Poema de Francisca Aguirre
Aquel tenducho,
porque verdaderamente aquello era un cuchitril,
una especie de sotanillo al que se entraba
después de bajar unos cuantos peldaños,
aquel escondrijo al que llamábamos la tienda verde,
puesto que su dueño había pintado la fachada de verde,
aquella cueva era, sin embargo, la cueva del tesoro.
Allí, democráticamente apilados, había montones de libros viejos
algunos, viejísimos, tan viejos,
que se les caían las hojas como a los árboles.
Otros, más afortunados, habían sido remendados
como los calcetines o los zapatos.
Porque un libro, señores, es una prenda de abrigo.
Y el dueño de aquella tienda lo sabía.
Por eso nosotras, cuando entrábamos
con nuestro pobre capital,
él nos impartía las oportunas instrucciones
para que nos moviésemos con precaución en su establecimiento.
Nada de manoseos con los libros.
Los libros se desgastan, se estropean,
se les rompen las hojas o se les caen.
Ya no abrigan, ya no sirven, muchísimo cuidado con los libros,
sobre todo con los que están encuadernados.

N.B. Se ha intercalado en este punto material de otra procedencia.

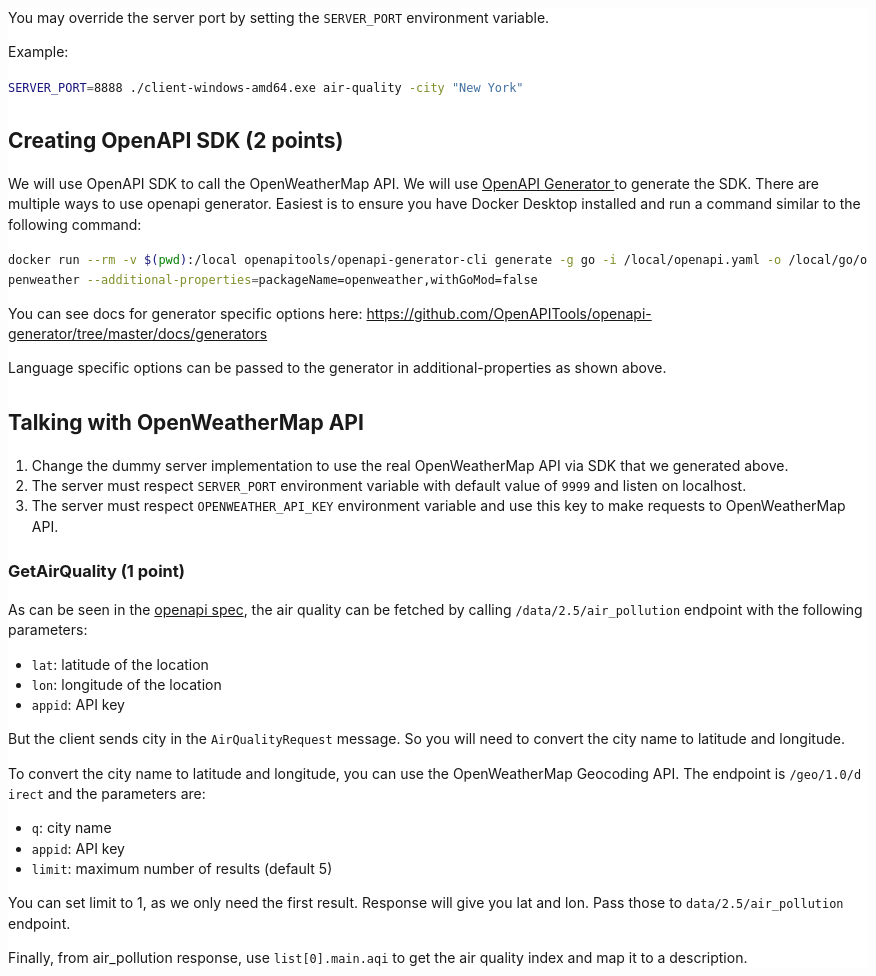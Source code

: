 You may override the server port by setting the `SERVER_PORT` environment variable.

Example:

```bash
SERVER_PORT=8888 ./client-windows-amd64.exe air-quality -city "New York"
```

## Creating OpenAPI SDK (2 points)

We will use OpenAPI SDK to call the OpenWeatherMap API. We will use [OpenAPI Generator ](https://github.com/OpenAPITools/openapi-generator) to generate the SDK. There are multiple ways to use openapi generator. Easiest is to ensure you have Docker Desktop installed and run a command similar to the following command:

```bash
docker run --rm -v $(pwd):/local openapitools/openapi-generator-cli generate -g go -i /local/openapi.yaml -o /local/go/openweather --additional-properties=packageName=openweather,withGoMod=false
```

You can see docs for generator specific options here: https://github.com/OpenAPITools/openapi-generator/tree/master/docs/generators

Language specific options can be passed to the generator in additional-properties as shown above.

## Talking with OpenWeatherMap API

1. Change the dummy server implementation to use the real OpenWeatherMap API via SDK that we generated above.
2. The server must respect `SERVER_PORT` environment variable with default value of `9999` and listen on localhost.
3. The server must respect `OPENWEATHER_API_KEY` environment variable and use this key to make requests to OpenWeatherMap API.

### GetAirQuality (1 point)

As can be seen in the [openapi spec](./openapi.yaml), the air quality can be fetched by calling `/data/2.5/air_pollution` endpoint with the following parameters:

- `lat`: latitude of the location
- `lon`: longitude of the location
- `appid`: API key

But the client sends city in the `AirQualityRequest` message. So you will need to convert the city name to latitude and longitude.

To convert the city name to latitude and longitude, you can use the OpenWeatherMap Geocoding API. The endpoint is `/geo/1.0/direct` and the parameters are:

- `q`: city name
- `appid`: API key
- `limit`: maximum number of results (default 5)

You can set limit to 1, as we only need the first result. Response will give you lat and lon. Pass those to `data/2.5/air_pollution` endpoint.

Finally, from air_pollution response, use `list[0].main.aqi` to get the air quality index and map it to a description.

Un libro encuadernado es algo serio.
Las pastas son como las paredes de una casa.
Y dentro de esa casa podemos encontrar de todo.

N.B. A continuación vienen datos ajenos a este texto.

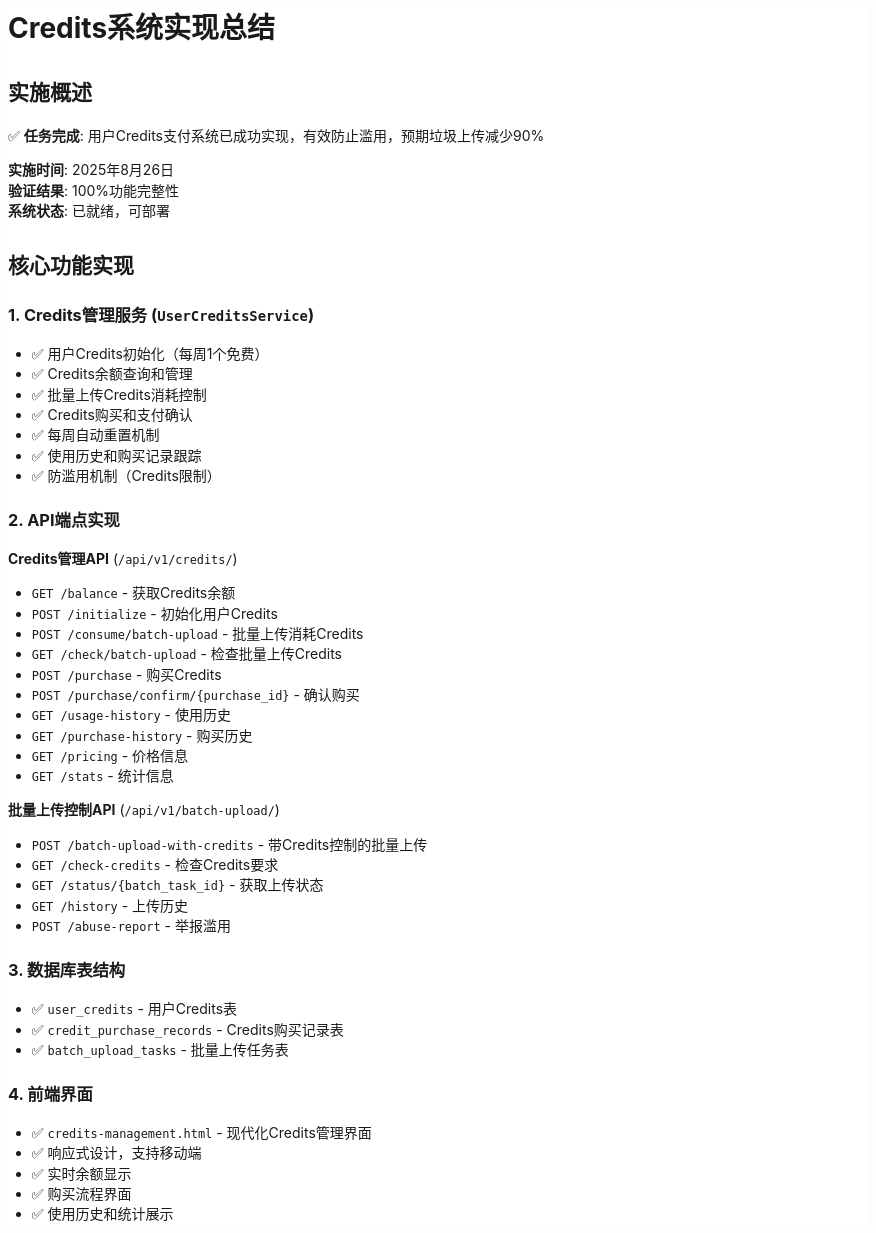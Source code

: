 # Credits系统实现总结

## 实施概述

✅ **任务完成**: 用户Credits支付系统已成功实现，有效防止滥用，预期垃圾上传减少90%

**实施时间**: 2025年8月26日  
**验证结果**: 100%功能完整性  
**系统状态**: 已就绪，可部署

## 核心功能实现

### 1. Credits管理服务 (`UserCreditsService`)
- ✅ 用户Credits初始化（每周1个免费）
- ✅ Credits余额查询和管理
- ✅ 批量上传Credits消耗控制
- ✅ Credits购买和支付确认
- ✅ 每周自动重置机制
- ✅ 使用历史和购买记录跟踪
- ✅ 防滥用机制（Credits限制）

### 2. API端点实现
**Credits管理API** (`/api/v1/credits/`)
- `GET /balance` - 获取Credits余额
- `POST /initialize` - 初始化用户Credits
- `POST /consume/batch-upload` - 批量上传消耗Credits
- `GET /check/batch-upload` - 检查批量上传Credits
- `POST /purchase` - 购买Credits
- `POST /purchase/confirm/{purchase_id}` - 确认购买
- `GET /usage-history` - 使用历史
- `GET /purchase-history` - 购买历史
- `GET /pricing` - 价格信息
- `GET /stats` - 统计信息

**批量上传控制API** (`/api/v1/batch-upload/`)
- `POST /batch-upload-with-credits` - 带Credits控制的批量上传
- `GET /check-credits` - 检查Credits要求
- `GET /status/{batch_task_id}` - 获取上传状态
- `GET /history` - 上传历史
- `POST /abuse-report` - 举报滥用

### 3. 数据库表结构
- ✅ `user_credits` - 用户Credits表
- ✅ `credit_purchase_records` - Credits购买记录表
- ✅ `batch_upload_tasks` - 批量上传任务表

### 4. 前端界面
- ✅ `credits-management.html` - 现代化Credits管理界面
- ✅ 响应式设计，支持移动端
- ✅ 实时余额显示
- ✅ 购买流程界面
- ✅ 使用历史和统计展示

Por eso el dueño de la tienda nos decía:
un libro encuadernado es un tesoro.
Y los tesoros, ya se sabe, cuestan caros.
Nosotras mirábamos con avidez los libros.
Sobre todo los viejecitos, los que tenían aire de perro apaleado.

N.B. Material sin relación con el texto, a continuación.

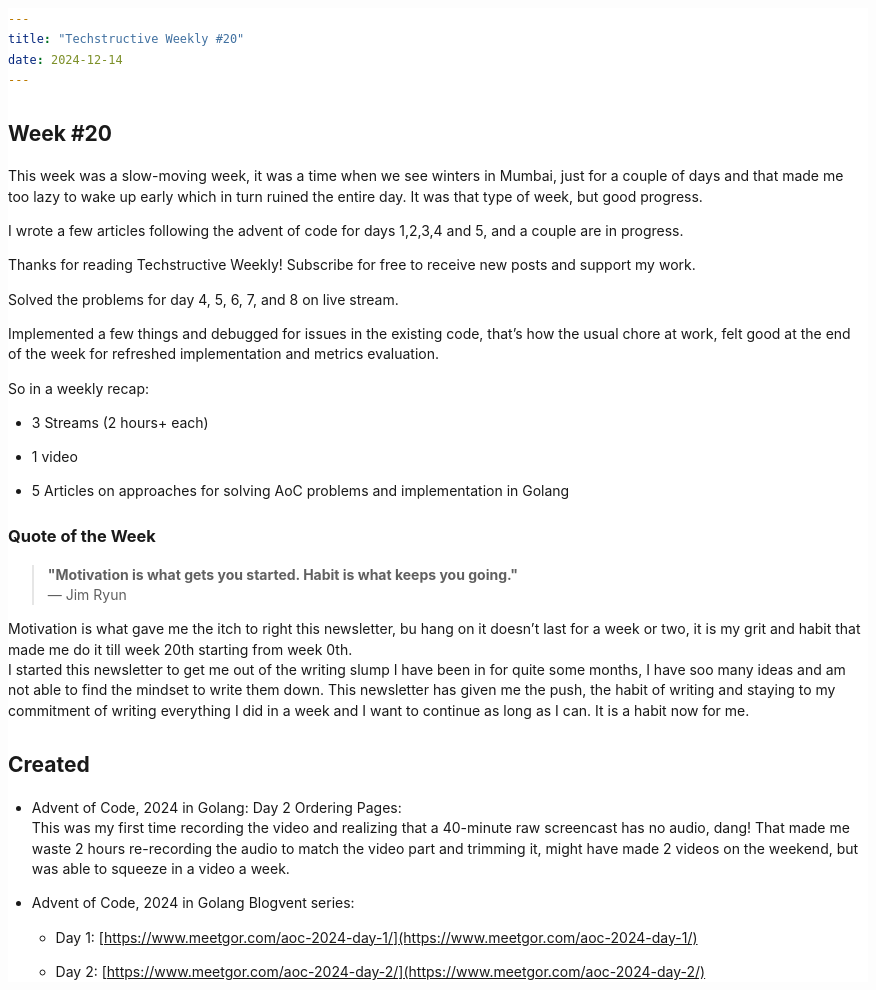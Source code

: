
 ```yaml
---
title: "Techstructive Weekly #20"
date: 2024-12-14
---
```


## Week #20

This week was a slow-moving week, it was a time when we see winters in Mumbai, just for a couple of days and that made me too lazy to wake up early which in turn ruined the entire day. It was that type of week, but good progress.

I wrote a few articles following the advent of code for days 1,2,3,4 and 5, and a couple are in progress.

Thanks for reading Techstructive Weekly! Subscribe for free to receive new posts and support my work.

Solved the problems for day 4, 5, 6, 7, and 8 on live stream.

Implemented a few things and debugged for issues in the existing code, that’s how the usual chore at work, felt good at the end of the week for refreshed implementation and metrics evaluation.

So in a weekly recap:

* 3 Streams (2 hours+ each)
    
* 1 video
    
* 5 Articles on approaches for solving AoC problems and implementation in Golang
    

### Quote of the Week

> **"Motivation is what gets you started. Habit is what keeps you going."**  
> — Jim Ryun

Motivation is what gave me the itch to right this newsletter, bu hang on it doesn’t last for a week or two, it is my grit and habit that made me do it till week 20th starting from week 0th.  
I started this newsletter to get me out of the writing slump I have been in for quite some months, I have soo many ideas and am not able to find the mindset to write them down. This newsletter has given me the push, the habit of writing and staying to my commitment of writing everything I did in a week and I want to continue as long as I can. It is a habit now for me.

## Created

* Advent of Code, 2024 in Golang: Day 2 Ordering Pages:  
    This was my first time recording the video and realizing that a 40-minute raw screencast has no audio, dang! That made me waste 2 hours re-recording the audio to match the video part and trimming it, might have made 2 videos on the weekend, but was able to squeeze in a video a week.
    
* Advent of Code, 2024 in Golang Blogvent series:
    
    * Day 1: [https://www.meetgor.com/aoc-2024-day-1/](https://www.meetgor.com/aoc-2024-day-1/)
        
    * Day 2: [https://www.meetgor.com/aoc-2024-day-2/](https://www.meetgor.com/aoc-2024-day-2/)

Y eran como de la familia. Y además, tenían la ventaja
de ser muy baratos.
Claro que, como decía el dueño, aquellos pobretones
debían abrigar muy poco, pero nos daba igual.
Ya los arreglaríamos en casa.
Y así, hacíamos tres montones,
y el dueño nos cobraba una peseta
por aquella montaña de desperdicios
aunque antes de marcharnos nos decía muy claro:
me los tenéis que devolver el lunes.
Y no creáis que no sé yo las hojas que tiene cada uno.
Y el sábado empezaba la aventura.
Porque lo que el librero no sabía era que en cada libro había una mina,
y a veces, cuanto más viejo el libro, mejor era la mina.
Aquellas páginas marchitas calentaban como una gran hoguera.
Y así, durante muchos sábados y domingos,
rodeadas de desperdicios ilustrados,
vivimos el milagro de abrigarnos con las maravillosas páginas
de Tolstoi en Resurrección,
o las Aventuras de Mark Twain,
con las desdichas de las Pobres Gentes
de Dowstoyewsky,
con los Viajes de Hullivert,
pasamos hambre con Hamsum, y comimos su pan,
viajamos al espacio y al fondo de los mares con Julio Verne.
Aquellos desperdicios de papel desencuadernados y rotos
fueron para nosotras la deslumbrante Biblioteca de Alejandría.
Nadie ha tenido una universidad más mágica que aquella.